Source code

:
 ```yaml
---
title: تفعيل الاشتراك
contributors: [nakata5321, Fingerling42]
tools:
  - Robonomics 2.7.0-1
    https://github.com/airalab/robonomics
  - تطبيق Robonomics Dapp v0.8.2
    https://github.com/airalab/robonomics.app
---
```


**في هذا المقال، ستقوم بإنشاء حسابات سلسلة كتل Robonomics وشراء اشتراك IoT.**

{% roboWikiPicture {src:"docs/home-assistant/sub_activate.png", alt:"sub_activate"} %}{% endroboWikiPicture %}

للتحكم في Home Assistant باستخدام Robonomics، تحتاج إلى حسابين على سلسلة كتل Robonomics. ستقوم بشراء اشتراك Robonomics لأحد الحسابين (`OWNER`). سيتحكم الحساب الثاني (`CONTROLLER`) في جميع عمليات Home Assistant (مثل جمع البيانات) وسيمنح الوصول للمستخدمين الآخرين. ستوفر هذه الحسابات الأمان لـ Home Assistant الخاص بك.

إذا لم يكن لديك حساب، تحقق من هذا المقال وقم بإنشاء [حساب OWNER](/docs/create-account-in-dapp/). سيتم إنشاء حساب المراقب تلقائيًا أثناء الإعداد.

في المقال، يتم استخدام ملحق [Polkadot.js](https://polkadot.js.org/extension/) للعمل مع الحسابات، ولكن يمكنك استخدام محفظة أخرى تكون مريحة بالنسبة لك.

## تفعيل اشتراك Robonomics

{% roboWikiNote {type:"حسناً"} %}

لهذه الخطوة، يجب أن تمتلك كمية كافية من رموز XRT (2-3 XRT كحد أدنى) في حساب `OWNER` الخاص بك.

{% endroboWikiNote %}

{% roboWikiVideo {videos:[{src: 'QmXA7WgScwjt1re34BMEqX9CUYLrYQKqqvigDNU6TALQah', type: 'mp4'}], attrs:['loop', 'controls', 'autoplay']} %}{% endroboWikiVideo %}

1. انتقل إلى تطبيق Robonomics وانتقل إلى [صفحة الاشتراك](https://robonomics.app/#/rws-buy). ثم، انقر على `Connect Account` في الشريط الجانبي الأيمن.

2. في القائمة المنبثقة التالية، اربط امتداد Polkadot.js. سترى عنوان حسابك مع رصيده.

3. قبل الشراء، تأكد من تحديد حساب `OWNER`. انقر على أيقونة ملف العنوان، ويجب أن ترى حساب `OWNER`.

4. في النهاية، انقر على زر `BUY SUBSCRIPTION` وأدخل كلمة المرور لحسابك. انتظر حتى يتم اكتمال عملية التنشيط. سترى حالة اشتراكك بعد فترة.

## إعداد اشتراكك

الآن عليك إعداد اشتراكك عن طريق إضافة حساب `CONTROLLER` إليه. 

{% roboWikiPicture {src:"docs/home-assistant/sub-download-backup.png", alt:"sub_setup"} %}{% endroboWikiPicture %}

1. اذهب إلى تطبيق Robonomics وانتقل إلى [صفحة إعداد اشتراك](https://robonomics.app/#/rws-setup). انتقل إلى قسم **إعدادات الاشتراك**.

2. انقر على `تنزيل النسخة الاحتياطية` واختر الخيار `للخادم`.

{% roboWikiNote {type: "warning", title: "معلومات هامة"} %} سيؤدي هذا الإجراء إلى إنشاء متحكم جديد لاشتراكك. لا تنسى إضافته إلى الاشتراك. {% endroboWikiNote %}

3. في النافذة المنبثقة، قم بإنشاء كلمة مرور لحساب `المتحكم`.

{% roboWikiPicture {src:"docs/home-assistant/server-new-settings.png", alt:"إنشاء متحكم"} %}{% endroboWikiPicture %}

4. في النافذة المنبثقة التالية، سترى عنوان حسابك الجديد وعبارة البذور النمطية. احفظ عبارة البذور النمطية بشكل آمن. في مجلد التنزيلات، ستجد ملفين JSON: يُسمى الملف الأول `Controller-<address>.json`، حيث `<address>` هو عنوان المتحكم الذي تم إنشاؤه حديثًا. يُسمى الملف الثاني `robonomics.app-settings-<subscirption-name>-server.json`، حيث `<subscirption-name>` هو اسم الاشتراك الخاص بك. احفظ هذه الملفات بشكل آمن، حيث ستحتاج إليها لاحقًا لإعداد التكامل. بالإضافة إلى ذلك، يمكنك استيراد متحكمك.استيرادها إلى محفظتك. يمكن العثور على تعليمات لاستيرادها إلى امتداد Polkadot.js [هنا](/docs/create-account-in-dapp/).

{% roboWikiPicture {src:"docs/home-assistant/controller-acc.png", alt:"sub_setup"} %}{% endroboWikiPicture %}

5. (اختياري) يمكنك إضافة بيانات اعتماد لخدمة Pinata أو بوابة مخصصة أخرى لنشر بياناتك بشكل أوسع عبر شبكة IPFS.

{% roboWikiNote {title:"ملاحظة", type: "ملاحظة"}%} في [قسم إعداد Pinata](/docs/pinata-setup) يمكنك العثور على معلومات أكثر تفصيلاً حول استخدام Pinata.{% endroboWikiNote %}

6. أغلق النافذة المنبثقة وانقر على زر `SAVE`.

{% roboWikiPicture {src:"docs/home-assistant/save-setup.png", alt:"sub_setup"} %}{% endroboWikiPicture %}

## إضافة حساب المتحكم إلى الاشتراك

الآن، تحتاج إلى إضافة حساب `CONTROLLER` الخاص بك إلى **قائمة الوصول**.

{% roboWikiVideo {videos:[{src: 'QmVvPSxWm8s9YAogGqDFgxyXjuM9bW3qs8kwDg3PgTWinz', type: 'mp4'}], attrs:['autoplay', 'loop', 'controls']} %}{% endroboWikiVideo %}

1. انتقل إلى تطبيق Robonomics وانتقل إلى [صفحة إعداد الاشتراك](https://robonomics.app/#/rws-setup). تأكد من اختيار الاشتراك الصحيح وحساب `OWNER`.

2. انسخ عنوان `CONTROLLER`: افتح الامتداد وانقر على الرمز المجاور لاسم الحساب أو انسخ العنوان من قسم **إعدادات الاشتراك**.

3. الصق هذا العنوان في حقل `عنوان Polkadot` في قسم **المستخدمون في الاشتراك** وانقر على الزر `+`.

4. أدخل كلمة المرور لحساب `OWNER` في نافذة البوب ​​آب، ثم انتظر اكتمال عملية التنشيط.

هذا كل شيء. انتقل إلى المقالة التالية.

--*--

TASK TO CARRY OUT - Find every line in the listing that has the string "العنوان", then give the count by itself.

OUTPUT OF THE EXERCISE - 3